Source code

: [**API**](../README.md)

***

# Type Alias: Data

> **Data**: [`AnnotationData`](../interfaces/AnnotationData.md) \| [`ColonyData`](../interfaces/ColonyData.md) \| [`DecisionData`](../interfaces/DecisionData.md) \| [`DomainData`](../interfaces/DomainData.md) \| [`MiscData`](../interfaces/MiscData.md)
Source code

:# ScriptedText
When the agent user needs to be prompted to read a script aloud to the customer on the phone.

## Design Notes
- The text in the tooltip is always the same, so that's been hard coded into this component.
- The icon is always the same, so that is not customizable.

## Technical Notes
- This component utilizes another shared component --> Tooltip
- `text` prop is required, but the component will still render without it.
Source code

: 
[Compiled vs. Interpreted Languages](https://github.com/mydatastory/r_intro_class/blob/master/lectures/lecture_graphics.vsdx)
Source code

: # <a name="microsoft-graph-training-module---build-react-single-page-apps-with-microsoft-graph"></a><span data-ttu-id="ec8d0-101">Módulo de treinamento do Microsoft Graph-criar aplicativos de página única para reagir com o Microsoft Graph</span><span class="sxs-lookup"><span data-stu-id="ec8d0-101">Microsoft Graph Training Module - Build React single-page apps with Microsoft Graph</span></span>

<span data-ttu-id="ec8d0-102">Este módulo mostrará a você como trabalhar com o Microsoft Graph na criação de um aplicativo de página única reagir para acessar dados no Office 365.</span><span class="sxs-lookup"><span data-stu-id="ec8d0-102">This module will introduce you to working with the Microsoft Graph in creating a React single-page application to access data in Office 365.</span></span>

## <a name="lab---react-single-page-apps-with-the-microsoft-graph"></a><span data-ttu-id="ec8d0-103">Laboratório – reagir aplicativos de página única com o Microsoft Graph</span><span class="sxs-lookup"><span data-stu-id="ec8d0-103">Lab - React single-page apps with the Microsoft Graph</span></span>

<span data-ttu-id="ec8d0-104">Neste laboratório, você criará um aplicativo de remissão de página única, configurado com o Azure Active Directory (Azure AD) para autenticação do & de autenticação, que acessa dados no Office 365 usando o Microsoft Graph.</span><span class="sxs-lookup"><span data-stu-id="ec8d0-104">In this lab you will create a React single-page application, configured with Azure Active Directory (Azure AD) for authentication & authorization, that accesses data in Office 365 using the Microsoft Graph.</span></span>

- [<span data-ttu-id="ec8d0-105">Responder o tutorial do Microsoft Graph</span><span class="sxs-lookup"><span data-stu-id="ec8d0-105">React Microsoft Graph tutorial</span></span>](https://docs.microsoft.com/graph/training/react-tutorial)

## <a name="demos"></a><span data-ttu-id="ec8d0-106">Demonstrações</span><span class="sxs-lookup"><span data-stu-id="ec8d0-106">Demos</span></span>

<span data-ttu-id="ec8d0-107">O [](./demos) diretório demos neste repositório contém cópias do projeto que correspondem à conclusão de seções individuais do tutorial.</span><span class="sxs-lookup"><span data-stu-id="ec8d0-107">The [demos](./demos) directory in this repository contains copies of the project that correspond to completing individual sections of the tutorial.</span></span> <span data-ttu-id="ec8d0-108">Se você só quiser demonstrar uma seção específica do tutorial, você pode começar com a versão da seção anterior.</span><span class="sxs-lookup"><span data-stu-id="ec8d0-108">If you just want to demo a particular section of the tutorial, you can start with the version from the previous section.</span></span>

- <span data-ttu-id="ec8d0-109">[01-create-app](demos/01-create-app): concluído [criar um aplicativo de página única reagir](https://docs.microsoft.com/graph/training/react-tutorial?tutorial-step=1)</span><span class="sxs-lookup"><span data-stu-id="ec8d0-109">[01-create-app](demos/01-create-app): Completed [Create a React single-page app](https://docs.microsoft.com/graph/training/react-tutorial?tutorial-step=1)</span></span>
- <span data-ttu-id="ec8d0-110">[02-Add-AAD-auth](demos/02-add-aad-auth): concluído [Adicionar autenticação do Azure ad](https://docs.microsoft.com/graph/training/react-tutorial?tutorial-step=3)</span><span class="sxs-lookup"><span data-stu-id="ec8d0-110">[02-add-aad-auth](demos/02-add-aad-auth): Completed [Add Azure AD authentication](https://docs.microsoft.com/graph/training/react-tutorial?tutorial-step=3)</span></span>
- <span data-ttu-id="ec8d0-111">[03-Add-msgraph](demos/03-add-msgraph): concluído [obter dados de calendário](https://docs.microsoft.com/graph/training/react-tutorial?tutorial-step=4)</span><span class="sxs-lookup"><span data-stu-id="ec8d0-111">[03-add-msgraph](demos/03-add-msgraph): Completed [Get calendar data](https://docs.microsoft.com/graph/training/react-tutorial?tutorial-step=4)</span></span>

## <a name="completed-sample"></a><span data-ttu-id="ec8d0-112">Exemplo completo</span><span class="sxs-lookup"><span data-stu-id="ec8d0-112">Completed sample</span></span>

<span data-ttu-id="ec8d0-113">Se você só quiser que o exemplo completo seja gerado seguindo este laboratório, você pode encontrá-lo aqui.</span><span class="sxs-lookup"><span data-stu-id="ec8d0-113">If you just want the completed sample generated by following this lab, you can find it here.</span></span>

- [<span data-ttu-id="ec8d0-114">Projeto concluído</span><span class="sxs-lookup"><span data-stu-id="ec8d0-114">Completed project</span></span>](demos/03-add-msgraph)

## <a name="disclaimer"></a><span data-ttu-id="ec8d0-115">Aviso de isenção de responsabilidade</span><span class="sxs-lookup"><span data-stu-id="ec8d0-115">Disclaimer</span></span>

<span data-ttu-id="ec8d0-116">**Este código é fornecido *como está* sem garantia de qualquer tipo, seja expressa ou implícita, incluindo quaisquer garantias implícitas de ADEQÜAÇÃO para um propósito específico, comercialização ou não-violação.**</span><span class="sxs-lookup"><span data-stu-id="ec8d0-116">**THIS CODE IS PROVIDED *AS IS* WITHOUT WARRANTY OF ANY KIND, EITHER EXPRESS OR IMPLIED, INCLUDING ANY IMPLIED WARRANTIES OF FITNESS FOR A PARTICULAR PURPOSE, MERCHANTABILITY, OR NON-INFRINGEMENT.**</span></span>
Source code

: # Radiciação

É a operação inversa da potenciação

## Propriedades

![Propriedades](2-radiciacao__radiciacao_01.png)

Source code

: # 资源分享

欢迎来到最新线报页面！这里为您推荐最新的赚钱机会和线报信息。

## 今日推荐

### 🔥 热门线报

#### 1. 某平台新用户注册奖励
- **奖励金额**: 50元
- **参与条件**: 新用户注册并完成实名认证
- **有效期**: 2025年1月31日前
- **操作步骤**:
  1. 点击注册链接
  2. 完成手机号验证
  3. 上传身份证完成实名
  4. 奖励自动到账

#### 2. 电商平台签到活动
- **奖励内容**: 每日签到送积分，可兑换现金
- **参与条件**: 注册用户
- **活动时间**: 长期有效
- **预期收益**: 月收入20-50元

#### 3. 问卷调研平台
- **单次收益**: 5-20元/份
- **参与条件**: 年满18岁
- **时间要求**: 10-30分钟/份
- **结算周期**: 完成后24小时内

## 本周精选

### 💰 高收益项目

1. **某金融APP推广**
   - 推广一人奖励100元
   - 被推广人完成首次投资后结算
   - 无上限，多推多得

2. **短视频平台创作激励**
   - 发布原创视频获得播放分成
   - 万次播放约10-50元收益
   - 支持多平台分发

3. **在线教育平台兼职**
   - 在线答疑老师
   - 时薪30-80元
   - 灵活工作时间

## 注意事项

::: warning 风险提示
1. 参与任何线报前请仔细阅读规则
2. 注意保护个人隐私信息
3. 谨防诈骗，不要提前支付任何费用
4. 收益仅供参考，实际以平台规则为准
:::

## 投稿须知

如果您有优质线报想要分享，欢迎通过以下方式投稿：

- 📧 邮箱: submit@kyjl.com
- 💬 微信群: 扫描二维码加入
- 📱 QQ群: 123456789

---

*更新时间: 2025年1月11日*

§

TASK STATEMENT
Could you repeat exactly the lines above from the line with "MERCHANTABILITY, OR NON-INFRINGEMENT.**</span></span>" up to and including the line with "- **有效期**: 2025年1月31日前", and only those?

RESULT OF THIS EXERCISE
<span data-ttu-id="ec8d0-116">**Este código é fornecido *como está* sem garantia de qualquer tipo, seja expressa ou implícita, incluindo quaisquer garantias implícitas de ADEQÜAÇÃO para um propósito específico, comercialização ou não-violação.**</span><span class="sxs-lookup"><span data-stu-id="ec8d0-116">**THIS CODE IS PROVIDED *AS IS* WITHOUT WARRANTY OF ANY KIND, EITHER EXPRESS OR IMPLIED, INCLUDING ANY IMPLIED WARRANTIES OF FITNESS FOR A PARTICULAR PURPOSE, MERCHANTABILITY, OR NON-INFRINGEMENT.**</span></span>
Source code

: # Radiciação

É a operação inversa da potenciação

## Propriedades

![Propriedades](2-radiciacao__radiciacao_01.png)

Source code

: # 资源分享

欢迎来到最新线报页面！这里为您推荐最新的赚钱机会和线报信息。

## 今日推荐

### 🔥 热门线报

#### 1. 某平台新用户注册奖励
- **奖励金额**: 50元
- **参与条件**: 新用户注册并完成实名认证
- **有效期**: 2025年1月31日前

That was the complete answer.